Averting her eyes from his bare chest, she fetched the backgammon set and removed it from the burlap bag.
“Sit,” she said, plopping the drenched board onto the table. “It’s wet, but I reckon it’ll survive, seeing as it’s made from a cow that likely got drenched in its day.” She lined up the markers on their respective pips.
“I reckon it will,” he said, his voice tinged with amusement. Taking the dice cup, he rolled two sixes.
She sat across from him, trying not to notice the way his muscles rippled when he leaned across the board to make his moves. Though still a livid pink, his wound looked all but healed. Rain beat down on the roof, and thunder and lightning disturbed her concentration.
She lost three matches in a row.
“I’m hungry,” Jason complained as she reset the board.
“There’s some bread left in the pocket of my cloak.”
He rose to fetch it, treating her to a view of his broad shoulders and back. He returned with a handful of white mush. “I don’t think so.” With a groan, he tossed it into the empty fireplace.

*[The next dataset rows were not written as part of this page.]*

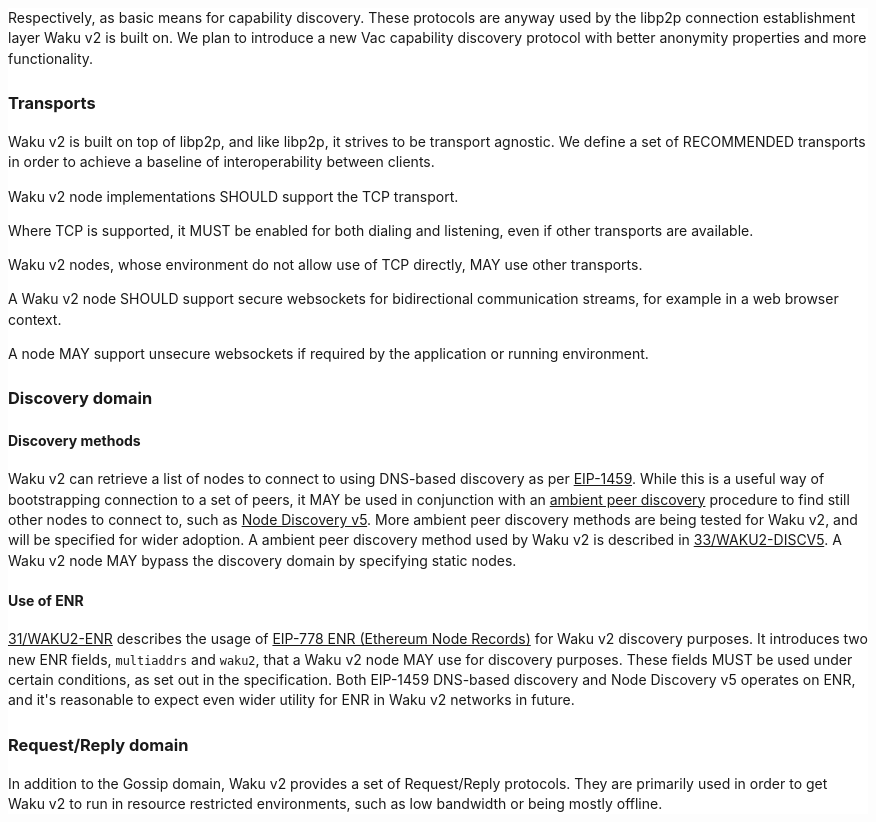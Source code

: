 Respectively, as basic means for capability discovery.
These protocols are anyway used by the libp2p connection establishment layer Waku v2 is built on.
We plan to introduce a new Vac capability discovery protocol with better anonymity properties and 
more functionality.

### Transports

Waku v2 is built on top of libp2p, and like libp2p, it strives to be transport agnostic.
We define a set of RECOMMENDED transports in order to achieve a baseline of interoperability between clients.

Waku v2 node implementations SHOULD support the TCP transport.

Where TCP is supported, it MUST be enabled for both dialing and listening, 
even if other transports are available.

Waku v2 nodes, whose environment do not allow use of TCP directly, 
MAY use other transports. 

A Waku v2 node SHOULD support secure websockets for bidirectional communication streams, 
for example in a web browser context.

A node MAY support unsecure websockets if required by the application or running environment.

### Discovery domain

#### Discovery methods

Waku v2 can retrieve a list of nodes to connect to using DNS-based discovery as per [EIP-1459](https://eips.ethereum.org/EIPS/eip-1459).
While this is a useful way of bootstrapping connection to a set of peers,
it MAY be used in conjunction with an [ambient peer discovery](https://docs.libp2p.io/concepts/publish-subscribe/#discovery) procedure to find still other nodes to connect to,
such as [Node Discovery v5](https://github.com/ethereum/devp2p/blob/8fd5f7e1c1ec496a9d8dc1640a8548b8a8b5986b/discv5/discv5.md).
More ambient peer discovery methods are being tested for Waku v2,
and will be specified for wider adoption.
A ambient peer discovery method used by Waku v2 is described in [33/WAKU2-DISCV5](/spec/33).
A Waku v2 node MAY bypass the discovery domain by specifying static nodes.

#### Use of ENR

[31/WAKU2-ENR](/spec/31) describes the usage of [EIP-778 ENR (Ethereum Node Records)](https://eips.ethereum.org/EIPS/eip-778) for Waku v2 discovery purposes.
It introduces two new ENR fields, `multiaddrs` and `waku2`, 
that a Waku v2 node MAY use for discovery purposes.
These fields MUST be used under certain conditions, as set out in the specification.
Both EIP-1459 DNS-based discovery and Node Discovery v5 operates on ENR,
and it's reasonable to expect even wider utility for ENR in Waku v2 networks in future.

### Request/Reply domain

In addition to the Gossip domain,
Waku v2 provides a set of Request/Reply protocols.
They are primarily used in order to get Waku v2 to run in resource restricted environments,
such as low bandwidth or being mostly offline.
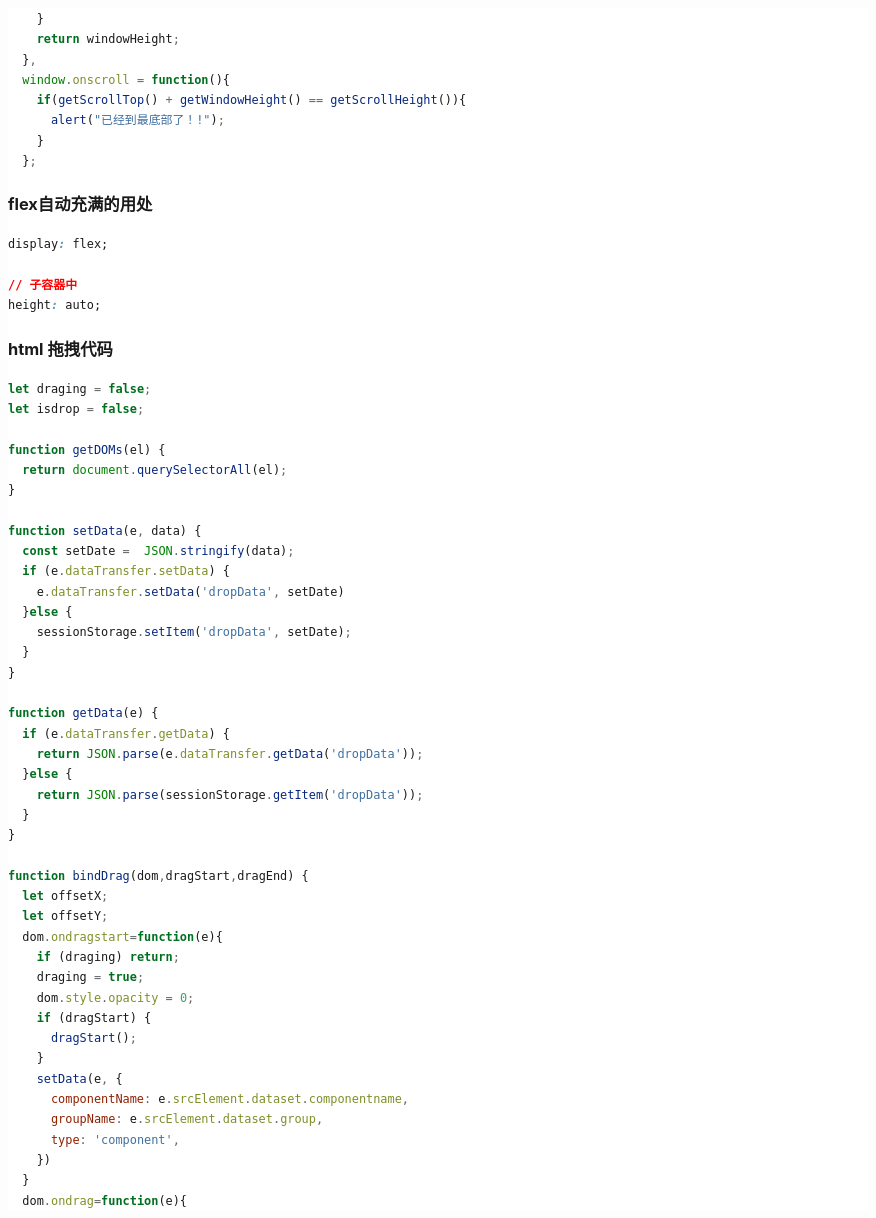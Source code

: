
 ```javascript
    }
    return windowHeight;
  },
  window.onscroll = function(){
    if(getScrollTop() + getWindowHeight() == getScrollHeight()){
      alert("已经到最底部了！!");
    }
  };
```


### flex自动充满的用处
```css
display: flex;

// 子容器中
height: auto;

```


### html 拖拽代码
```javascript
let draging = false;
let isdrop = false;

function getDOMs(el) {
  return document.querySelectorAll(el);
}

function setData(e, data) {
  const setDate =  JSON.stringify(data);
  if (e.dataTransfer.setData) {
    e.dataTransfer.setData('dropData', setDate)
  }else {
    sessionStorage.setItem('dropData', setDate);
  }
}

function getData(e) {
  if (e.dataTransfer.getData) {
    return JSON.parse(e.dataTransfer.getData('dropData'));
  }else {
    return JSON.parse(sessionStorage.getItem('dropData'));
  }
}

function bindDrag(dom,dragStart,dragEnd) {
  let offsetX;
  let offsetY;
  dom.ondragstart=function(e){
    if (draging) return;
    draging = true;
    dom.style.opacity = 0;
    if (dragStart) {
      dragStart();
    }
    setData(e, {
      componentName: e.srcElement.dataset.componentname,
      groupName: e.srcElement.dataset.group,
      type: 'component',
    })
  }
  dom.ondrag=function(e){
```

“Maybe it will stop raining so we can continue on to Welwyn before you waste away of starvation.”
He snorted.
But the weather didn’t let up.
By the time Cait had lost two more matches, the rumbling was directly overhead and nearly constant. Dark was falling. Brilliant flashes of lightning lit the room through the ill-fitting shutters, but the sporadic brightness wasn’t adequate to play by.

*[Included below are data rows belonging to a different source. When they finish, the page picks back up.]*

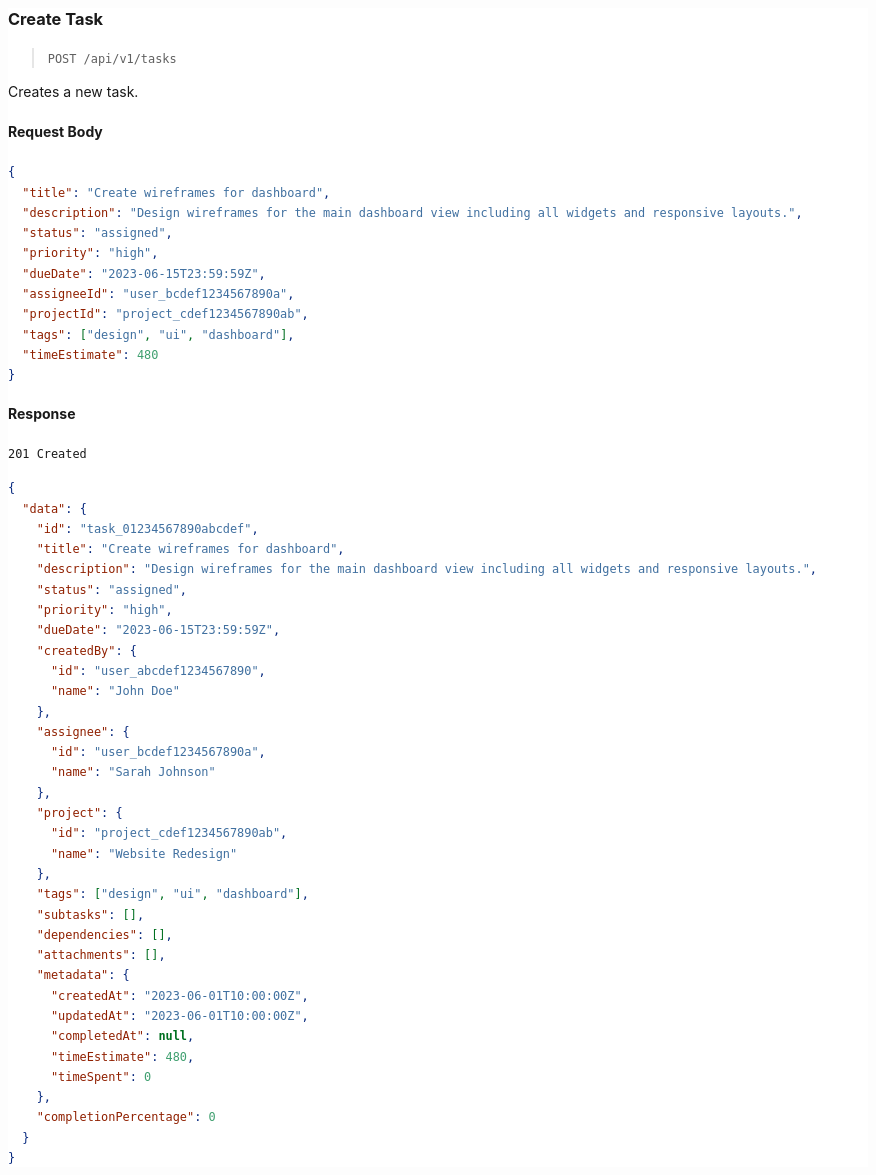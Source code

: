 ### Create Task

> `POST /api/v1/tasks`

Creates a new task.

#### Request Body

```json
{
  "title": "Create wireframes for dashboard",
  "description": "Design wireframes for the main dashboard view including all widgets and responsive layouts.",
  "status": "assigned",
  "priority": "high",
  "dueDate": "2023-06-15T23:59:59Z",
  "assigneeId": "user_bcdef1234567890a",
  "projectId": "project_cdef1234567890ab",
  "tags": ["design", "ui", "dashboard"],
  "timeEstimate": 480
}
```

#### Response

`201 Created`

```json
{
  "data": {
    "id": "task_01234567890abcdef",
    "title": "Create wireframes for dashboard",
    "description": "Design wireframes for the main dashboard view including all widgets and responsive layouts.",
    "status": "assigned",
    "priority": "high",
    "dueDate": "2023-06-15T23:59:59Z",
    "createdBy": {
      "id": "user_abcdef1234567890",
      "name": "John Doe"
    },
    "assignee": {
      "id": "user_bcdef1234567890a",
      "name": "Sarah Johnson"
    },
    "project": {
      "id": "project_cdef1234567890ab",
      "name": "Website Redesign"
    },
    "tags": ["design", "ui", "dashboard"],
    "subtasks": [],
    "dependencies": [],
    "attachments": [],
    "metadata": {
      "createdAt": "2023-06-01T10:00:00Z",
      "updatedAt": "2023-06-01T10:00:00Z",
      "completedAt": null,
      "timeEstimate": 480,
      "timeSpent": 0
    },
    "completionPercentage": 0
  }
}
```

Caithren squinted at the dice, trying to see what numbers she’d rolled. With a sigh, she rose and headed for the entrance, picking her way around the clothes that littered the floor. She pried the door free from where Jason had propped it within its frame, just enough to see outside.

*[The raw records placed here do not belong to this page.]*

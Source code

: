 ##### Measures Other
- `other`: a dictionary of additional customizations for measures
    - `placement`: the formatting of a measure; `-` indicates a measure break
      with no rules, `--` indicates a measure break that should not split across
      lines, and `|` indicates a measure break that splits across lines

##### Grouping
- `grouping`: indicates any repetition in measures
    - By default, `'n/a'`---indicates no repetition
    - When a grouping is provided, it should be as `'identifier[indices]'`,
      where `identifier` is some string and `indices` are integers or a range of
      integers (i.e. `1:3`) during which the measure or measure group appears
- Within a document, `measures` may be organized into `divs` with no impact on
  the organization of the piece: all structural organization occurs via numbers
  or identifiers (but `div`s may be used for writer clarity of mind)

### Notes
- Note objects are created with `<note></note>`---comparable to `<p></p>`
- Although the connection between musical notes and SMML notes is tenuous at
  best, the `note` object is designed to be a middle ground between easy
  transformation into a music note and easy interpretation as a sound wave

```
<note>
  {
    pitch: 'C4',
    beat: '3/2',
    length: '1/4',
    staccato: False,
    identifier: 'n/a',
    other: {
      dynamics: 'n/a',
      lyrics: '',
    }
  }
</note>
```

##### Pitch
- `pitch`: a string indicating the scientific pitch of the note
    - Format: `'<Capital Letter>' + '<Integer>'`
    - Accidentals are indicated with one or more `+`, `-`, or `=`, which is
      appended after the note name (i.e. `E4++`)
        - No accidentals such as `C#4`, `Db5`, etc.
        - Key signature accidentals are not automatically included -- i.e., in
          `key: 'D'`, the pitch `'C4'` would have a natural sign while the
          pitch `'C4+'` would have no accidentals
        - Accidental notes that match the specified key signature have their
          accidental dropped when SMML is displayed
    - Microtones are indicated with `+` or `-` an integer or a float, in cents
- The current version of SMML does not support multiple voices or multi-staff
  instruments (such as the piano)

The rain pounded down, assaulting her ears. “I don’t think we’ll be going anywhere,” she yelled over the noise.
“I expect not,” Jason said softly, right beside her. When she jumped, one of his arms came around to steady her. The other hand reached to shove the door back into place, blocking most of the sound.
She could still hear the rain on the roof and through the shutters, but the room seemed suddenly and immeasurably quieter. He swept aside her hair and kissed that spot on the nape of her neck again.
She shivered.
“Are you cold?” he whispered.
She wasn’t sure. Was she cold or just extraordinarily aware of his lips on her skin? Regardless, she nodded.
“Come to bed, then. I’ll keep you warm.”
Shocked, she spun in his arms. But when a flash of lightning illuminated his eyes, she could see they were guileless.
“I’ll just keep you warm,” he repeated. “I promise. A Chase promise is—”
“—not given lightly,” she finished on a sigh.
She didn’t want to be just kept warm. She wanted to be kissed senseless. But she couldn’t face yet another rejection. She wouldn’t ask with words, ever again.
Instead, she went up on her toes. She raised her face to him, pulled the tie out of his hair, meshed her fingers in its silky softness.
Her reward was hearing his sharp intake of breath.
“To bed. To keep warm,” he said firmly and turned her around, guiding her across the darkened room with a hand clamped on her shoulder.
She clenched her teeth, but a tiny whimper slipped out anyway.
He halted. “Have I hurt you?” When she didn’t reply, his hand came up to clasp her chin and turn her face to him. She could barely see his eyes, but she could feel their penetrating gaze. “It’s your arm, isn’t it?”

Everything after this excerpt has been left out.